Time: Wednesday, January 17, 17:30 UTC: Find your local time here
Theme: Connecting Actions with Policy

January 17, 2023 Video: YouTube

Presenting the report "Unreliable Guidelines"

By Amber Berson and Monika Sengul-Jones

The goal behind the report Unreliable Guidelines: Reliable Sources and Marginalized Communities in French, English and Spanish Wikipedias was to understand the effects of the set of reliable source guidelines and rules on the participation of and the content about marginalized communities on three Wikipedias. Two years following the release of their report, researchers Berson and Sengul-Jones reflect on the impact of their research as well as the actionable next steps.

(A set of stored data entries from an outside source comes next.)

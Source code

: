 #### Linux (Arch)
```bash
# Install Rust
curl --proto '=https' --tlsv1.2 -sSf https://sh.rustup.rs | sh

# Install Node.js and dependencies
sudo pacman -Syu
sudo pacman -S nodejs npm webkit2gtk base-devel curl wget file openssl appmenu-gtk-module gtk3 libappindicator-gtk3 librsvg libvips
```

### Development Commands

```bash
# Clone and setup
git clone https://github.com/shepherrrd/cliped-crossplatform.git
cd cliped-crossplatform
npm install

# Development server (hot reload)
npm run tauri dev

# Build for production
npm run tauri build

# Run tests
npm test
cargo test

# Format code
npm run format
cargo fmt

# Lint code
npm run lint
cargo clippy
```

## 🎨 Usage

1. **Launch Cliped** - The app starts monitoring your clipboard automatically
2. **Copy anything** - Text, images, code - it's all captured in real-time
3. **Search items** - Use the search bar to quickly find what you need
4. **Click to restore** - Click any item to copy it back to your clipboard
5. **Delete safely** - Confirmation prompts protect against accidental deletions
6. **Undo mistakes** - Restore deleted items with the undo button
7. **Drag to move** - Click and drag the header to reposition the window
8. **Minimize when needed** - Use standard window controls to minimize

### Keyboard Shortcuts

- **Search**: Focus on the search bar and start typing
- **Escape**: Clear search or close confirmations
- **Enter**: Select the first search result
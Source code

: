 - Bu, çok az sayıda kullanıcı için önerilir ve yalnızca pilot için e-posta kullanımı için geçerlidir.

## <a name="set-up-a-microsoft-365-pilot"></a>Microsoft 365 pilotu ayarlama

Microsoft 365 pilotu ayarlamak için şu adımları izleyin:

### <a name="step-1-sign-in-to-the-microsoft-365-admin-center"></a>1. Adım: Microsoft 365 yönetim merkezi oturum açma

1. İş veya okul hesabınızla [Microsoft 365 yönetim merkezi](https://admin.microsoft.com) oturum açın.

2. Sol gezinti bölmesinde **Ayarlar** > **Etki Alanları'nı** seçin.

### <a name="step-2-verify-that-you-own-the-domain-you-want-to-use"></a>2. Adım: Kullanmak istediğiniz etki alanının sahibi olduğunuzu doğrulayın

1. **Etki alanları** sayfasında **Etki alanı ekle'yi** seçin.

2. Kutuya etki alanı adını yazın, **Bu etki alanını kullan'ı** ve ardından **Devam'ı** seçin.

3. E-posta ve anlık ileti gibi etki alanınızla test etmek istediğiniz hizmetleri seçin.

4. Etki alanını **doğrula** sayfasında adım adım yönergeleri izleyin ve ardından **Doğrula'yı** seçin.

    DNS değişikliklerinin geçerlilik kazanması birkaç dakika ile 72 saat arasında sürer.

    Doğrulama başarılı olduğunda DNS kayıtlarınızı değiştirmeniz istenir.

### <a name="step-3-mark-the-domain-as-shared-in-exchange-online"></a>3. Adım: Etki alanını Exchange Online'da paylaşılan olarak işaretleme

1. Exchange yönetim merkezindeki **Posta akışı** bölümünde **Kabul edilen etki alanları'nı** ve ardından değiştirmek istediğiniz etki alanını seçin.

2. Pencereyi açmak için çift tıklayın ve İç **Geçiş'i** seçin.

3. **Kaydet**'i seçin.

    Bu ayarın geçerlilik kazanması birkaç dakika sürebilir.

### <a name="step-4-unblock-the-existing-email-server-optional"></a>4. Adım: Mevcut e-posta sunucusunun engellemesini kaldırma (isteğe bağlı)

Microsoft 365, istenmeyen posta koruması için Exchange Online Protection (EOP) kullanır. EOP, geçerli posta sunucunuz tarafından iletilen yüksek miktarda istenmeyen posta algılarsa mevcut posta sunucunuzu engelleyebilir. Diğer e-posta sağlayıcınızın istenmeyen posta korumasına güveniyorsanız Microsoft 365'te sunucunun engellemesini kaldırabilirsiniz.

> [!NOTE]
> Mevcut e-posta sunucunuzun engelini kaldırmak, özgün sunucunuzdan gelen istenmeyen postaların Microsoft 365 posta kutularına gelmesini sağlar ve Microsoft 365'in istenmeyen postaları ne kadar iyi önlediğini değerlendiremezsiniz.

Paper: https://artandfeminism.org/resources/research/unreliable-guidelines/

Why Should This Article Be Deleted? Transparent Stance Detection in Multilingual Wikipedia Editor Discussions

By Lucie-Aimée Kaffee and Arnav Arora

The moderation of content on online platforms is usually non-transparent. On Wikipedia, however, this discussion is carried out publicly and the editors are encouraged to use the content moderation policies as explanations for making moderation decisions. However, currently only a few comments explicitly mention those policies. To aid in this process of understanding how content is moderated, we construct a novel multilingual dataset of Wikipedia editor discussions along with their reasoning in three languages. We demonstrate that stance and corresponding reason (policy) can be predicted jointly with a high degree of accuracy, adding transparency to the decision-making process.

Paper: Kaffee, Lucie-Aimée, Arnav Arora, and Isabelle Augenstein. Why Should This Article Be Deleted? Transparent Stance Detection in Multilingual Wikipedia Editor Discussions. Proceedings of the 2023 Conference on Empirical Methods in Natural Language Processing. 2023.